Stored items
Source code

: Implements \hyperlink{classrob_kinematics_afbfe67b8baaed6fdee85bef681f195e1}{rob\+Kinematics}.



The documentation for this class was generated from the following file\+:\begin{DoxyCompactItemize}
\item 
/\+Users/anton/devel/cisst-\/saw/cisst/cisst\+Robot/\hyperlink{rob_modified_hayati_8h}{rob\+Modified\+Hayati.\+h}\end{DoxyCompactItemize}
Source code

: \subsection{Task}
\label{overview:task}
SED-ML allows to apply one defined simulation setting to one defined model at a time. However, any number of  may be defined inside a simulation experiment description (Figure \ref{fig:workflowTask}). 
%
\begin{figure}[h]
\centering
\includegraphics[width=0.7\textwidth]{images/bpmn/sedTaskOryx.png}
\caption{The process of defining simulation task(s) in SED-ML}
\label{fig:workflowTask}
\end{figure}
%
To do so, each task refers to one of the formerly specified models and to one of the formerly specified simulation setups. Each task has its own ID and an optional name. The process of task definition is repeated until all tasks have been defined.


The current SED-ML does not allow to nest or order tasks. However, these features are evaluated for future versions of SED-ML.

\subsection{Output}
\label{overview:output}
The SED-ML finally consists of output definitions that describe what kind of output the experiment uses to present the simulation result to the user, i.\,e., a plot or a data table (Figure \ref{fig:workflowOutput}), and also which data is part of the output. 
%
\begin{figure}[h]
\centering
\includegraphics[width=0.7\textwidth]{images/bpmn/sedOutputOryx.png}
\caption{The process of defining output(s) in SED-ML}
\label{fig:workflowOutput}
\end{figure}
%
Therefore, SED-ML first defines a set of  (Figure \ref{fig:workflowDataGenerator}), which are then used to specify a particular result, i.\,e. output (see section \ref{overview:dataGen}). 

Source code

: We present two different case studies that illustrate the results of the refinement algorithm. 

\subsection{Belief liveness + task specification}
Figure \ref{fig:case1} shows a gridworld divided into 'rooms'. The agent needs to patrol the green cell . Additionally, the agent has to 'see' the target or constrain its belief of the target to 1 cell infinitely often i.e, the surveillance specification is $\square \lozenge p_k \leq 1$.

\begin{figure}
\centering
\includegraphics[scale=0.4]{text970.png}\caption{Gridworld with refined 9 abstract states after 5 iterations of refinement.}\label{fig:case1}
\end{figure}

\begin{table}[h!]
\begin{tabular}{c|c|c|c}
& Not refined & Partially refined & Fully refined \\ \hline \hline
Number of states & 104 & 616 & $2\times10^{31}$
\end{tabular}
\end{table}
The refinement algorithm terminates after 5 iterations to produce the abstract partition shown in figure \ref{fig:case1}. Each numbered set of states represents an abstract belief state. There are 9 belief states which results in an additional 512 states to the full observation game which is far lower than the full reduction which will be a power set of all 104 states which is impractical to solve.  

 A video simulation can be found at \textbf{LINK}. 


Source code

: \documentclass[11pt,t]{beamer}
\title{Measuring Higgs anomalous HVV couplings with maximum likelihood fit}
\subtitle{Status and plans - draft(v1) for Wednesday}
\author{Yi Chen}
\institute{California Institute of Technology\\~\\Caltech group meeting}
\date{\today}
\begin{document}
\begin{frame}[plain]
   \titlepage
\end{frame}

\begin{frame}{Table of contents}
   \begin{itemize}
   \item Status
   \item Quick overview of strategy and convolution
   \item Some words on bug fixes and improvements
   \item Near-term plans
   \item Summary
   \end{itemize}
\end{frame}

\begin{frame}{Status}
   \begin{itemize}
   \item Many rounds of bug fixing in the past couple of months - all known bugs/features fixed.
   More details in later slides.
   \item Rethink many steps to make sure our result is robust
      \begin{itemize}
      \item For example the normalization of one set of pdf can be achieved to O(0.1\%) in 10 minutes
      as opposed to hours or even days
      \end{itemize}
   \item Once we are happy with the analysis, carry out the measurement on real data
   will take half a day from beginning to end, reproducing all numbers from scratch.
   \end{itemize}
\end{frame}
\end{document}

> _Exercise description_
Your answer should be the lines of the records that hold the string "includegraphics".

> _Result of the task_
\includegraphics[width=0.7\textwidth]{images/bpmn/sedTaskOryx.png}
\includegraphics[width=0.7\textwidth]{images/bpmn/sedOutputOryx.png}
\includegraphics[scale=0.4]{text970.png}\caption{Gridworld with refined 9 abstract states after 5 iterations of refinement.}\label{fig:case1}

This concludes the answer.